Exercise brief
Beneath this task are records; print exactly the stretch of them from the line with "many take to" through the line with "blood bath is", both ends included.

-------- Given data

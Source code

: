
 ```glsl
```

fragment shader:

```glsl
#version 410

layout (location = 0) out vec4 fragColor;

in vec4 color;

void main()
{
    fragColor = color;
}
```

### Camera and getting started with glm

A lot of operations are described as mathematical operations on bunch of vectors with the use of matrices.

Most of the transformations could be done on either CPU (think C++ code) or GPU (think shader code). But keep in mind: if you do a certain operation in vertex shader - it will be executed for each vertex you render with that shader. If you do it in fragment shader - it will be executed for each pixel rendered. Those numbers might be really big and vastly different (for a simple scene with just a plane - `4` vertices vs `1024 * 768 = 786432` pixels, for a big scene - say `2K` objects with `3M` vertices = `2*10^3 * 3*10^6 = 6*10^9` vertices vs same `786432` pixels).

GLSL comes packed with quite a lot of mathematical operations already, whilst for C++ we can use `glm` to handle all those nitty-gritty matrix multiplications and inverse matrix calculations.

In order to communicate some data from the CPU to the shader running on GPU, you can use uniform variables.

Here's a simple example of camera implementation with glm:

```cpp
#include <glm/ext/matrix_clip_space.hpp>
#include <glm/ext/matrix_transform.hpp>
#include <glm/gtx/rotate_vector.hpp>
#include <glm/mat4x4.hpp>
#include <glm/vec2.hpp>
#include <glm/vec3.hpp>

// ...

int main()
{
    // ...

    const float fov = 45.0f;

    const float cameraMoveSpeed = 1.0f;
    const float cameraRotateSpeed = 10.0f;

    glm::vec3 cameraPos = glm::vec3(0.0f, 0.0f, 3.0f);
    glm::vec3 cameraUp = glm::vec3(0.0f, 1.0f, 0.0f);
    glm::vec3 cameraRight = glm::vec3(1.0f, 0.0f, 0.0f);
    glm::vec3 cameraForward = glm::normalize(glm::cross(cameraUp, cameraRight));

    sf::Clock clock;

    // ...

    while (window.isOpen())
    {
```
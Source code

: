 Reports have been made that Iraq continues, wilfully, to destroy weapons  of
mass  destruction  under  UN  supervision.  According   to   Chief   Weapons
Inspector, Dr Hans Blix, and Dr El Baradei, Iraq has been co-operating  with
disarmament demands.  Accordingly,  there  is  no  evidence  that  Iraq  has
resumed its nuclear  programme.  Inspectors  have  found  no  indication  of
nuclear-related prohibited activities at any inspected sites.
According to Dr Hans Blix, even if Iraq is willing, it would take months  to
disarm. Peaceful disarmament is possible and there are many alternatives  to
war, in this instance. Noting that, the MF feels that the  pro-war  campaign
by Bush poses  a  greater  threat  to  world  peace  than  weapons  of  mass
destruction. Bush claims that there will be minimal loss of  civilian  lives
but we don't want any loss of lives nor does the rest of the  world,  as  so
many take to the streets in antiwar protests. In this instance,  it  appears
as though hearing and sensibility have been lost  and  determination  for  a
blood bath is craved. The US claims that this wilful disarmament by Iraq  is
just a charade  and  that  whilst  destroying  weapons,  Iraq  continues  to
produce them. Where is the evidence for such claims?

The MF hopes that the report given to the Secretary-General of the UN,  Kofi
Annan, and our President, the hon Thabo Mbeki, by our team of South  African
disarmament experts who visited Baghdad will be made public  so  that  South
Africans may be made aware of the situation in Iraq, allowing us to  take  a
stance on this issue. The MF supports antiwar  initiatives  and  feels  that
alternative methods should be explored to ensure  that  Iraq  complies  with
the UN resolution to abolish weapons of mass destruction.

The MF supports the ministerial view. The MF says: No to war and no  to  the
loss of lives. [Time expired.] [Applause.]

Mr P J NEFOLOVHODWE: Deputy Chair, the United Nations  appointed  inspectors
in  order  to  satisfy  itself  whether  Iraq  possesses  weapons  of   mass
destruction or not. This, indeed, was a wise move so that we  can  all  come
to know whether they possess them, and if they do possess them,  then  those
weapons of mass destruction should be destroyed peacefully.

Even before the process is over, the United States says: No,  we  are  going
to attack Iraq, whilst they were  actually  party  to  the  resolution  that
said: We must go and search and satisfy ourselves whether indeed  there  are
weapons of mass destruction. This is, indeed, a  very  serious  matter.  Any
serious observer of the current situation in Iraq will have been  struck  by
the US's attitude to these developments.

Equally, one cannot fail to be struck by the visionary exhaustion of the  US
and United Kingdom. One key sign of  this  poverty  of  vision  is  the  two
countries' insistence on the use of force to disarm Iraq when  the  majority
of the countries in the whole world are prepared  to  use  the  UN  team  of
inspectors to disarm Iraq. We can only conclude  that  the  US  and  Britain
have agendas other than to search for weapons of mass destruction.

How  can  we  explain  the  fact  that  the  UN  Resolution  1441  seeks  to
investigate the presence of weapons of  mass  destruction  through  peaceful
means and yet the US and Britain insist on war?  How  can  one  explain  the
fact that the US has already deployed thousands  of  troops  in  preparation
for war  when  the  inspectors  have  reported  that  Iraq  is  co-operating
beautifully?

----------------

Task result
many take to the streets in antiwar protests. In this instance,  it  appears
as though hearing and sensibility have been lost  and  determination  for  a
blood bath is craved. The US claims that this wilful disarmament by Iraq  is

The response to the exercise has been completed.